GLOBUS pubblica fotografie del 1943 e 1944 di Zara annientata, mai viste sinora, allorché gli Alleati rasero al suolo, con bombardamenti intensivi durati più mesi, la città che, successivamente alla capitolazione dell’Italia, cadde sotto il controllo tedesco. L’illustre Prof. Tvrtko Jakovina esamina se la brutale distruzione avesse avuto davvero un giustificato scopo militare o se non avesse costituito una del tutto inutile dimostrazione di forza.

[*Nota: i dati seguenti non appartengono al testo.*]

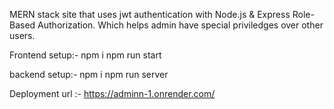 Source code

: MERN stack site that uses jwt authentication with Node.js & Express Role-Based Authorization. Which helps admin have special priviledges over other users.

Frontend setup:-
 npm i
 npm run start



 backend setup:-
 npm i
 npm run server

 Deployment url :- 
 https://adminn-1.onrender.com/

Il Maresciallo Arthur T. Harris, Comandante supremo deibombardieri dell’Aeronautica Regia, fu lo stratega dell’annientamento dellecittà nemiche.
Polveri e ceneri della città di San Donato: nuove incertezze intorno alla Seconda Guerra Mondiale.
 

IL BOMBARDAMENTO DI ZARA IN 26 FOTOGRAFIE.
 

Le conseguenze degli attacchi aerei alleati: 422 morti, 28.000 profughi, i partigiani infine liberano la città distrutta.

Il giorno di San Valentino del 1942, il Ministero dell’Aeronautica Britannico decise di rinunciare a bombardamenti precisi, mirati, di obiettivi militari in Germania. Altrettanto fecero, sin dal 1940, i Tedeschi, ché Londra fu bombardata come se rappresentasse, tutt’intera, un obiettivo militare. La Regia Aviazione, R.A.F., s’indirizzò verso il bombardamento indiscriminato. Ogni acquedotto, ogni centrale elettrica, ogni posta, distrutti, avrebbero dovuto configurare un fiero colpo agli sforzi bellici del nemico. “E’ stato stabilito che il bersaglio principale delle vostre operazioni sia ora il morale della popolazione civile del nemico e, particolarmente, dei lavoratori dell’industria. Prefissato questo scopo, alleghiamo una lista dei territori “ stava scritto nell’ordine impartito. I circoli militari britannici avrebbero così ridotto le città tedesche nello stato in cui furono ridotte Rotterdam, Varsavia o Belgrado.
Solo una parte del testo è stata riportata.